Jam 3.00 kami melangkahkan kaki ke stasiun. Di gerbang masuk, semua barang diperiksa dengan rolling screening seperti di bandara. Tidak lama kemudian aku melihat screen informasi keberangkatan, tapi tidak menemukan jadwal keberangkatan Poorva Express ke Kolkata. Aku dan Nurul meneliti lebih seksama lagi, kami menemukannya di barisan bawah dan... kereta kami delay 8 jam! Jadwal yang seharusnya pukul 4.20 mundur jadi pukul 24.00!!!
Tidak banyak yang dapat kuceritakan dari 8 jam delay paling menyebalkan dalam hidupku hari itu.
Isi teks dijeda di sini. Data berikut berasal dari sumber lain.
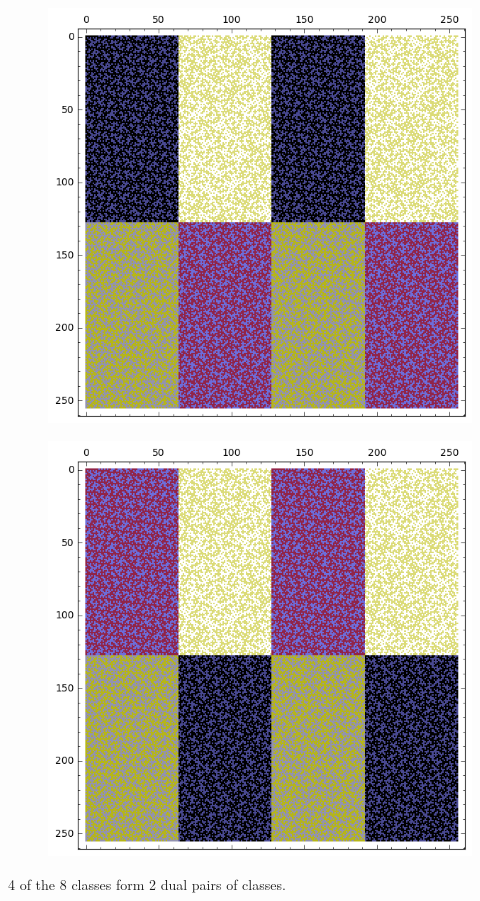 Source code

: \documentclass[12pt,a4paper]{article}
\begin{document}
\begin{figure}[!hb]
\centering
\begin{minipage}{.48\textwidth}
  \centering
  \includegraphics[width=.9\linewidth]{../matrix_plot/re8_9_bent_cayley_graph_index_matrix.png}
  \label{fig:c8_9_bent_cayley_graph_index_matrix}
\end{minipage}
\begin{minipage}{.48\textwidth}
  \centering
  \includegraphics[width=.9\linewidth]{../matrix_plot/re8_9_dual_cayley_graph_index_matrix.png}
  \label{fig:c8_9_dual_cayley_graph_index_matrix}
\end{minipage}%
\end{figure}
4 of the 8 classes form 2 dual pairs of classes.
\end{document}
Kami hanya duduk-duduk diluar gerbang keberangkatan stasiun menyaksikan orang-orang berlalu lalang dengan berbagai gaya dan barang bawaan: ada anak bujang yang dilepas ibunya dengan peluk dan cium, sebuah keluarga kecil yang membawa bocah balita imut-imut, sepasang turis bule lanjut usia yang tampak kebingungan menggeret koper beroda, serombongan ibu-ibu mengenakan sari berwarna-warni, pejabat yang datang diantar dengan mobil militer, segerombolan pemuda alay lengkap dengan kacamata hitam dan jaket kulit bertuliskan Champion, tidak ketinggalan seorang pemuda sendu yang duduk sendiri di sebelahku. Feature orang-orang yang lewat juga beragam: ada yang berkulit legam ada juga yang terang, ada yang berhidung panjang ada juga yang pesek, ada yang bermata bulat ada juga yang sipit seperti orang Cina. Boleh kusimpulkan, kalau ingin melihat the real India, pergilah ke stasiun keretanya.
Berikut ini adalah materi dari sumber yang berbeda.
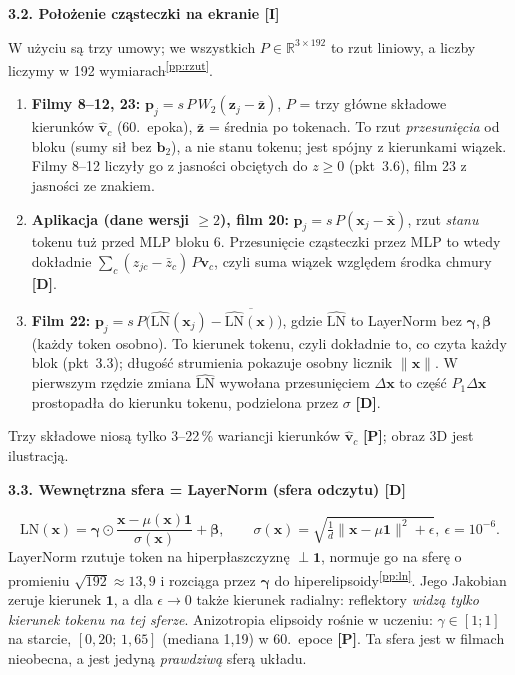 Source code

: \documentclass[a4paper,11pt]{article}
\newcommand{\stD}{\textcolor{dok}{\textsf{\textbf{[D]}}}}
\newcommand{\stP}{\textcolor{pom}{\textsf{\textbf{[P]}}}}
\newcommand{\stI}{\textcolor{ilu}{\textsf{\textbf{[I]}}}}
\newcommand{\LN}{\mathrm{LN}}
\newcommand{\pp}[1]{\textsuperscript{\ref{pp:#1}}}
\newcommand{\elem}[1]{\par\medskip\noindent\textbf{#1}\par\nopagebreak}
\begin{document}
\elem{3.2. Położenie cząsteczki na ekranie \stI}
W użyciu są trzy umowy; we wszystkich $P\in\mathbb R^{3\times192}$ to rzut liniowy, a liczby liczymy w 192 wymiarach\pp{rzut}.
\begin{enumerate}
\item \textbf{Filmy 8--12, 23:} $\bm p_j = s\,P\,W_2(\bm z_j-\bar{\bm z})$, $P$ = trzy główne składowe kierunków $\hat{\bm v}_c$ (60.~epoka),
$\bar{\bm z}$ = średnia po tokenach. To rzut \emph{przesunięcia} od bloku (sumy sił bez $\bm b_2$), a nie stanu tokenu; jest spójny
z kierunkami wiązek. Filmy 8--12 liczyły go z jasności obciętych do $z\ge0$ (pkt~3.6), film 23 z jasności ze znakiem.
\item \textbf{Aplikacja (dane wersji $\ge2$), film 20:} $\bm p_j = s\,P(\bm x_j-\bar{\bm x})$, rzut \emph{stanu} tokenu tuż przed MLP bloku 6.
Przesunięcie cząsteczki przez MLP to wtedy dokładnie $\sum_c (z_{jc}-\bar z_c)\,P\bm v_c$, czyli suma wiązek względem środka chmury \stD.
\item \textbf{Film 22:} $\bm p_j = s\,P\big(\widehat{\LN}(\bm x_j)-\overline{\widehat{\LN}(\bm x)}\big)$, gdzie $\widehat{\LN}$ to LayerNorm bez
$\bm\gamma,\bm\beta$ (każdy token osobno). To kierunek tokenu, czyli dokładnie to, co czyta każdy blok (pkt~3.3); długość strumienia
pokazuje osobny licznik $\lVert\bm x\rVert$. W pierwszym rzędzie zmiana $\widehat{\LN}$ wywołana przesunięciem $\Delta\bm x$ to część
$P_1\Delta\bm x$ prostopadła do kierunku tokenu, podzielona przez $\sigma$ \stD.
\end{enumerate}
Trzy składowe niosą tylko 3--22\,\% wariancji kierunków $\hat{\bm v}_c$ \stP; obraz 3D jest ilustracją.

\elem{3.3. Wewnętrzna sfera = LayerNorm (sfera odczytu) \stD}
\begin{equation}
\LN(\bm x)=\bm\gamma\odot\frac{\bm x-\mu(\bm x)\bm 1}{\sigma(\bm x)}+\bm\beta,\qquad
\sigma(\bm x)=\sqrt{\tfrac1d\lVert\bm x-\mu\bm 1\rVert^2+\epsilon},\ \epsilon=10^{-6}.
\end{equation}
LayerNorm rzutuje token na hiperpłaszczyznę $\perp\bm 1$, normuje go na sferę o promieniu $\sqrt{192}\approx13{,}9$ i rozciąga przez
$\bm\gamma$ do hiperelipsoidy\pp{ln}. Jego Jakobian zeruje kierunek $\bm 1$, a dla $\epsilon\to0$ także kierunek radialny: reflektory
\emph{widzą tylko kierunek tokenu na tej sferze}. Anizotropia elipsoidy rośnie w uczeniu: $\gamma\in[1;1]$ na starcie,
$[0{,}20;\,1{,}65]$ (mediana 1,19) w 60.~epoce \stP. Ta sfera jest w filmach nieobecna, a jest jedyną \emph{prawdziwą} sferą układu.
\end{document}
Angin dingin berhembus dan hari mulai gelap, kami lalu masuk ke ruang tunggu stasiun dan kembali menunggu. Menunggu. Dan menunggu. Hingga akhirnya kereta berangkat meninggalkan New Delhi di hari berikutnya tanggal 28 Januari pukul 00.45.
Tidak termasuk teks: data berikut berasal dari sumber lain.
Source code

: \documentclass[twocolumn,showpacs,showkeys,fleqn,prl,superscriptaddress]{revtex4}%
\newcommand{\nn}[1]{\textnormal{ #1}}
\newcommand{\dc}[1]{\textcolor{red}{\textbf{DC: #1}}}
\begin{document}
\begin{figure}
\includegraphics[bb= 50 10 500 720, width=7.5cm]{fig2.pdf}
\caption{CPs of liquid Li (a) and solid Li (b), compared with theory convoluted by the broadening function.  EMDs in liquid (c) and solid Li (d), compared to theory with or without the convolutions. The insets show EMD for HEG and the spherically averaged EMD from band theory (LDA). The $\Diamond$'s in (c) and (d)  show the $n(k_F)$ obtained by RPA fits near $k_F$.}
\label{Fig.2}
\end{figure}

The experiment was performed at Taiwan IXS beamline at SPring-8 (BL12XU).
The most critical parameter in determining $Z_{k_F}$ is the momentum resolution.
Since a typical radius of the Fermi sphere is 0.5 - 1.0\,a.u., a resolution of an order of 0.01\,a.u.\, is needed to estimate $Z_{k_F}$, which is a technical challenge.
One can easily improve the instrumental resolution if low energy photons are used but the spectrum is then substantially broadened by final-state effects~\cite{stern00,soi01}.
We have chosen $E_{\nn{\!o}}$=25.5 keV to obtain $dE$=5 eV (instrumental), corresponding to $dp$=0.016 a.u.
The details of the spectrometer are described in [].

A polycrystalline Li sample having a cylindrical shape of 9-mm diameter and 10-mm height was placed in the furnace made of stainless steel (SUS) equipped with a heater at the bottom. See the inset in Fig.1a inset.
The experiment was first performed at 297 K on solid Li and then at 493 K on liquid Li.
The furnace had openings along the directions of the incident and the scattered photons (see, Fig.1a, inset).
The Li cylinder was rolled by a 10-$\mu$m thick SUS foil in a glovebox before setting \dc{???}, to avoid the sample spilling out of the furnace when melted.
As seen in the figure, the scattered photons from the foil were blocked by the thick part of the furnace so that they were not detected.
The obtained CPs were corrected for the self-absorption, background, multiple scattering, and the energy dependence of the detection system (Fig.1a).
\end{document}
Entry Gate of New Delhi Railway Station |
New Delhi Railway Station |
In front of Pahar Ganj |
(28 Jan 2013)
Perjalanan New Delhi - Kolkata selama lebih dari 24 jam kami habiskan di kereta Poorva 'delayed' Express ini. Kereta ini tidak senyaman kereta-kereta yang pernah kunaiki sebelumnya. Entahlah mungkin karena penumpangnya lebih tidak beraturan, tapi yang jelas physically kereta ini tampak lebih tua dan reyot. Tidak ada turis yang terlihat menumpang kereta saat itu. Aku tidur, bangun, makan, tidur lagi, bangun, dan begitu seterusnya hingga punggungku pegal dan pantatku sakit. Sesekali aku juga berjalan-jalan di gerbong dan turun di beberapa stasiun yang berhenti lama. Oh Kolkata... Cepatlah mendekat...
(29 Jan 2013)
Jam 4.30 pagi aku terbangun karena guncangan kereta dan grasak-grusuk orang lalu lalang di gerbong. Aku bertanya pada seorang penumpang, dan ia menjawab kalau sebentar lagi kereta akan sampai di Kolkata. Aku segera bangun, mencuci muka, dan menyiapkan ransel. Satu setengah jam kemudian kereta berhenti dengan sempurna di Stasiun Howrah Kolkata, yang kondisi crowded-nya di malam hari masih kuingat dengan jelas. Hari masih gelap dan angin dingin masih berhembus membekukan tulang. Kami memilih untuk tetap menunggu di stasiun hingga matahari terbit sembari minum chai dan memperhatikan pedagang koran sibuk menyusun koran-koran yang akan dibagikan pagi itu.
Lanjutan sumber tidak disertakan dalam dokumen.